In the British artist Oliver Raymond Barker’s new photobook, Trinity, the essence of one such place—the Scottish Rosneath Peninsula—is unearthed. From tales of early Christian pilgrims voyaging to it in search of sanctuary and spirituality to its contemporary use as a military base of the UK’s nuclear weapons programme, there are clashing, vastly disparate histories running concurrently beneath the soils of this landscape, yet Barker somehow manages to capture something of each of them. At the same time, he probes something bigger than any human timeline too—referring to “deep time” in the book’s description, he also invokes the scale of geological events that shaped this place long before we were here.
Beginning with what we might describe as more pictorial, black and white images of wooden cabins and dirt roads, Trinity’s sequence soon gives way to increasingly alchemical experiments. Skies turn blood red or acid blue, and gatherings of trees become ghost-like and spectral, their entwined branches eventually bleaching into nothingness. Later, bright orange images set scenes of security fences ablaze, and a technique of inverting makes skies black holes and trees skeletal, like x-rays of bones. Many of the images are abstracted almost entirely, with only faint outlines of distinguishable things left. It’s an arresting whirlwind of an aesthetic that sweeps you up in it and carries you through the book, and this all makes it a searing, emotive experience—less about what is witnessed than what is felt.
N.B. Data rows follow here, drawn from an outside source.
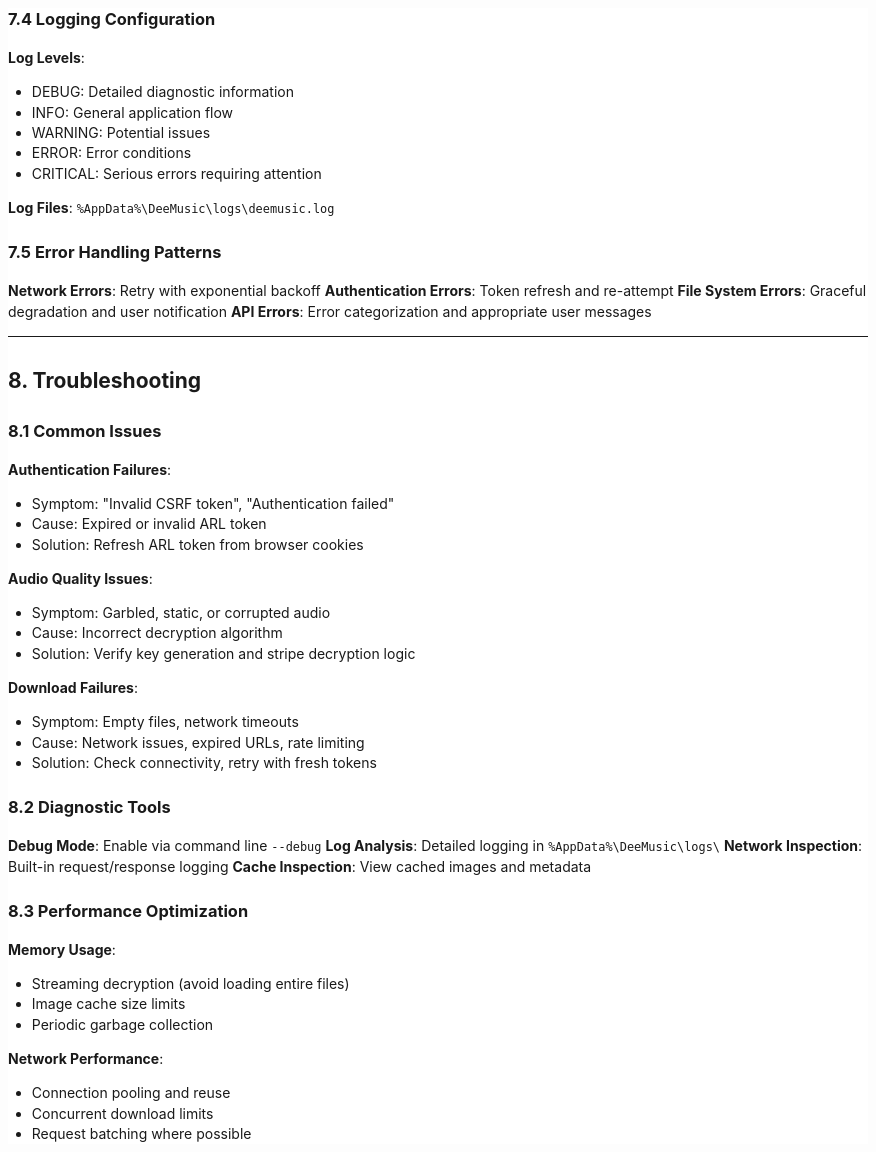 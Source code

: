 ### 7.4 Logging Configuration
**Log Levels**:
- DEBUG: Detailed diagnostic information
- INFO: General application flow
- WARNING: Potential issues
- ERROR: Error conditions
- CRITICAL: Serious errors requiring attention

**Log Files**: `%AppData%\DeeMusic\logs\deemusic.log`

### 7.5 Error Handling Patterns
**Network Errors**: Retry with exponential backoff
**Authentication Errors**: Token refresh and re-attempt
**File System Errors**: Graceful degradation and user notification
**API Errors**: Error categorization and appropriate user messages

---

## 8. Troubleshooting

### 8.1 Common Issues

**Authentication Failures**:
- Symptom: "Invalid CSRF token", "Authentication failed"
- Cause: Expired or invalid ARL token
- Solution: Refresh ARL token from browser cookies

**Audio Quality Issues**:
- Symptom: Garbled, static, or corrupted audio
- Cause: Incorrect decryption algorithm
- Solution: Verify key generation and stripe decryption logic

**Download Failures**:
- Symptom: Empty files, network timeouts
- Cause: Network issues, expired URLs, rate limiting
- Solution: Check connectivity, retry with fresh tokens

### 8.2 Diagnostic Tools
**Debug Mode**: Enable via command line `--debug`
**Log Analysis**: Detailed logging in `%AppData%\DeeMusic\logs\`
**Network Inspection**: Built-in request/response logging
**Cache Inspection**: View cached images and metadata

### 8.3 Performance Optimization
**Memory Usage**:
- Streaming decryption (avoid loading entire files)
- Image cache size limits
- Periodic garbage collection

**Network Performance**:
- Connection pooling and reuse
- Concurrent download limits
- Request batching where possible

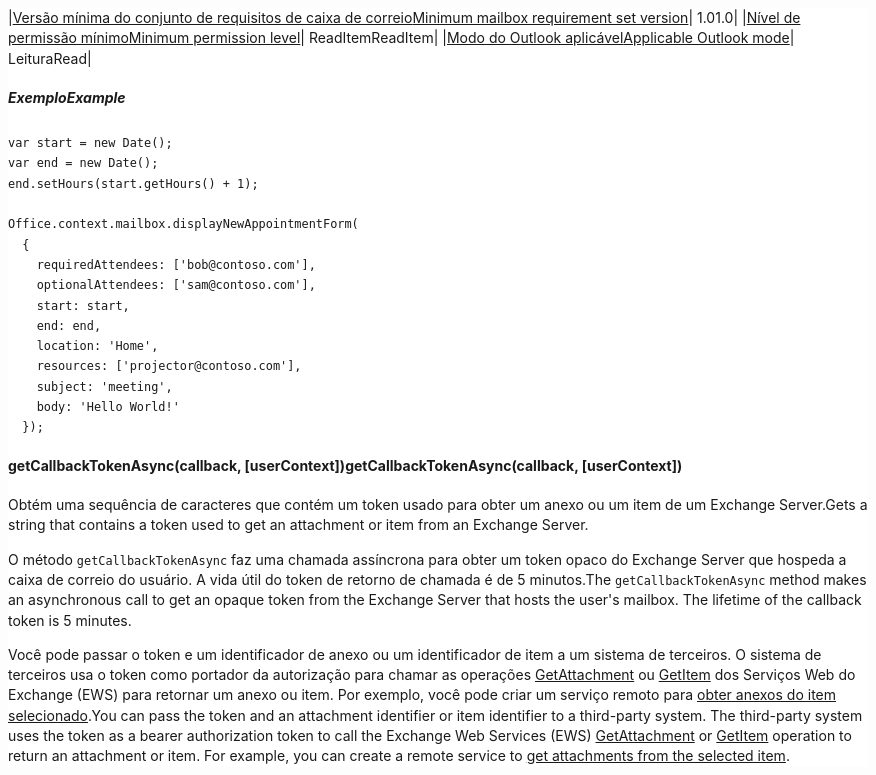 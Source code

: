 |[<span data-ttu-id="e0838-273">Versão mínima do conjunto de requisitos de caixa de correio</span><span class="sxs-lookup"><span data-stu-id="e0838-273">Minimum mailbox requirement set version</span></span>](/office/dev/add-ins/reference/requirement-sets/outlook-api-requirement-sets)| <span data-ttu-id="e0838-274">1.0</span><span class="sxs-lookup"><span data-stu-id="e0838-274">1.0</span></span>|
|[<span data-ttu-id="e0838-275">Nível de permissão mínimo</span><span class="sxs-lookup"><span data-stu-id="e0838-275">Minimum permission level</span></span>](https://docs.microsoft.com/outlook/add-ins/understanding-outlook-add-in-permissions)| <span data-ttu-id="e0838-276">ReadItem</span><span class="sxs-lookup"><span data-stu-id="e0838-276">ReadItem</span></span>|
|[<span data-ttu-id="e0838-277">Modo do Outlook aplicável</span><span class="sxs-lookup"><span data-stu-id="e0838-277">Applicable Outlook mode</span></span>](https://docs.microsoft.com/outlook/add-ins/#extension-points)| <span data-ttu-id="e0838-278">Leitura</span><span class="sxs-lookup"><span data-stu-id="e0838-278">Read</span></span>|

##### <a name="example"></a><span data-ttu-id="e0838-279">Exemplo</span><span class="sxs-lookup"><span data-stu-id="e0838-279">Example</span></span>

```
var start = new Date();
var end = new Date();
end.setHours(start.getHours() + 1);

Office.context.mailbox.displayNewAppointmentForm(
  {
    requiredAttendees: ['bob@contoso.com'],
    optionalAttendees: ['sam@contoso.com'],
    start: start,
    end: end,
    location: 'Home',
    resources: ['projector@contoso.com'],
    subject: 'meeting',
    body: 'Hello World!'
  });
```

#### <a name="getcallbacktokenasynccallback-usercontext"></a><span data-ttu-id="e0838-280">getCallbackTokenAsync(callback, [userContext])</span><span class="sxs-lookup"><span data-stu-id="e0838-280">getCallbackTokenAsync(callback, [userContext])</span></span>

<span data-ttu-id="e0838-281">Obtém uma sequência de caracteres que contém um token usado para obter um anexo ou um item de um Exchange Server.</span><span class="sxs-lookup"><span data-stu-id="e0838-281">Gets a string that contains a token used to get an attachment or item from an Exchange Server.</span></span>

<span data-ttu-id="e0838-p117">O método `getCallbackTokenAsync` faz uma chamada assíncrona para obter um token opaco do Exchange Server que hospeda a caixa de correio do usuário. A vida útil do token de retorno de chamada é de 5 minutos.</span><span class="sxs-lookup"><span data-stu-id="e0838-p117">The `getCallbackTokenAsync` method makes an asynchronous call to get an opaque token from the Exchange Server that hosts the user's mailbox. The lifetime of the callback token is 5 minutes.</span></span>

<span data-ttu-id="e0838-p118">Você pode passar o token e um identificador de anexo ou um identificador de item a um sistema de terceiros. O sistema de terceiros usa o token como portador da autorização para chamar as operações [GetAttachment](https://docs.microsoft.com/exchange/client-developer/web-service-reference/getattachment-operation) ou [GetItem](https://docs.microsoft.com/exchange/client-developer/web-service-reference/getitem-operation) dos Serviços Web do Exchange (EWS) para retornar um anexo ou item. Por exemplo, você pode criar um serviço remoto para [obter anexos do item selecionado](https://docs.microsoft.com/outlook/add-ins/get-attachments-of-an-outlook-item).</span><span class="sxs-lookup"><span data-stu-id="e0838-p118">You can pass the token and an attachment identifier or item identifier to a third-party system. The third-party system uses the token as a bearer authorization token to call the Exchange Web Services (EWS) [GetAttachment](https://docs.microsoft.com/exchange/client-developer/web-service-reference/getattachment-operation) or [GetItem](https://docs.microsoft.com/exchange/client-developer/web-service-reference/getitem-operation) operation to return an attachment or item. For example, you can create a remote service to [get attachments from the selected item](https://docs.microsoft.com/outlook/add-ins/get-attachments-of-an-outlook-item).</span></span>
Beyond the historical subject matter the book orbits around, what is perhaps most powerful about it is its visual impact and Barker’s full and felt use of the real elemental stuff of photography—light and exposure and printing techniques. We’re told in the book’s description that he makes the images on site via a custom-built, tent-like camera obscura, which reminds me of the work of other artists like John Chiara and the years he’s spent driving the coastline of his native California in an RV-turned-camera. Just like Chiara, Barker too uses such a method in an attempt to truly know something of the landscape before him—a working process he describes as “getting to the core of a place.”
In Martin Barnes’s introductory essay to Trinity, the origins of photography are explored to situate the work within a lineage of analog process. He speaks of darkroom rituals and silver salts, Fox Talbot and contact prints, and all of this filters back into the way we experience Barker’s pictures—as tactile objects in their own right, brought into existence by human hands. The book itself is also handmade, and printed on numerous different papers, which adds to the analog approach.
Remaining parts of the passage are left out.